An example of someone whom I believe fears the tragic is J.K. Rowling. If you haven’t read all seven Harry Potter books and don’t know how the series ends (and don’t want to), please do not continue. You have been warned. If you would at least like to see my conclusion, then just skip the next three paragraphs and pick up with the words I don’t respect. . . .

Before you get in a tizzy about the fact that I’m critiquing one of the world’s most renowned writers, please note that I am in no way disparaging Rowling’s talent as a writer. I think she’s brilliant, and I love her series. But I think she got afraid of where it was going and took control near the end instead of letting the story and characters take their natural course.

I would have loved to see her kill off Harry. Of course I love Harry, but that’s exactly why I was hoping he would die. My outpouring of emotion over the death of one of my favorite literary characters of all time would have been intense, and it would have been warranted and well earned.

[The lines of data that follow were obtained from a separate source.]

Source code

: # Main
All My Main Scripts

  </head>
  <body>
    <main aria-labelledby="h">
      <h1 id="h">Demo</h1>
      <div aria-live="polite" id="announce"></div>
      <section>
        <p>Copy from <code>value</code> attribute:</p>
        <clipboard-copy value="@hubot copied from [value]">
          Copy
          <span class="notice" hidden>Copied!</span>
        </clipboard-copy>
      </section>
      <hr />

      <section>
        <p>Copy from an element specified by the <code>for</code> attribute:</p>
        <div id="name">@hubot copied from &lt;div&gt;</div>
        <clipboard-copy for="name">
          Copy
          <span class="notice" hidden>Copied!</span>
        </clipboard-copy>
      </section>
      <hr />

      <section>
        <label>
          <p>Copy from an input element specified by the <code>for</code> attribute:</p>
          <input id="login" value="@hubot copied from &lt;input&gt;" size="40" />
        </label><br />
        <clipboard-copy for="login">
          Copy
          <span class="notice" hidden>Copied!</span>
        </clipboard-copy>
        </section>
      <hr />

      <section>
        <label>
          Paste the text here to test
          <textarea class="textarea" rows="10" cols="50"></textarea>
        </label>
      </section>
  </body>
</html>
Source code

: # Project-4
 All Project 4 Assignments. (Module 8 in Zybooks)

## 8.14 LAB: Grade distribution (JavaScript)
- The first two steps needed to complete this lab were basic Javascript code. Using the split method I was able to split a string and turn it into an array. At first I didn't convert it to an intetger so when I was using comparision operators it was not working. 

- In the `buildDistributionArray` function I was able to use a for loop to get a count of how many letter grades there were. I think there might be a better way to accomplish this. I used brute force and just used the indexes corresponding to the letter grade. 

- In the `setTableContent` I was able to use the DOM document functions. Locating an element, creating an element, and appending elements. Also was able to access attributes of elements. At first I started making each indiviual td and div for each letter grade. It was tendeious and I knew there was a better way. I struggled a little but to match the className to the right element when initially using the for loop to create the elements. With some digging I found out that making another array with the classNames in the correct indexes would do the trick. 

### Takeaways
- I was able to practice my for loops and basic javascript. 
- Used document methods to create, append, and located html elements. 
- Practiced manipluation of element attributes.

Now, I know that Rowling is no stranger to tragedy in her fiction. I know she kills off a lot of people, especially in her last two books, and I did cry over most of them. But what courage it would have taken for her to kill Harry, and what skill it would have required!

Writers who risk everything by being bold and daring enough to be willing to upset readers are met with a challenge that forces skill, determination, and supreme effort. And the ones who succeed are to be commended rather than decried. I still love Rowling, and I know my opinion in the literary world is worth nothing (but then, that’s why I blog about it instead), but I’d have really respected her a whole lot more if she’d been courageous enough to kill him. And I was superbly disappointed by her attempt at closure in her happily-ever-after epilogue. To me, that felt like a coward trying to hide his shame.

I don’t respect readers who say they don’t like sad endings. If that is really true, then they aren’t realizing their full potential as readers. To me, this is like the person who says he avoids dating or relationships because he’s afraid of getting hurt. This person isn’t doing himself any favors. Instead, by closing himself off from love or the possibility of it, he’s missing out on a lot of fantastic emotions and feelings and experiences.

I can neither respect nor relate to people like this. I don’t care if I end up hurt. Wounds heal, and a broken heart isn’t going to kill me. I’d rather have the laughter, the physical touch, the intensity of shared emotion, and the chemistry and spark that come from human connection. Tears always dry eventually.

So for the sake of their readers’ emotional education, writers have to be willing to break hearts. It doesn’t mean that everything they write has to be sad. But all writers should be more open to the idea of hurting their readers, and all readers should be more open to the idea of getting hurt.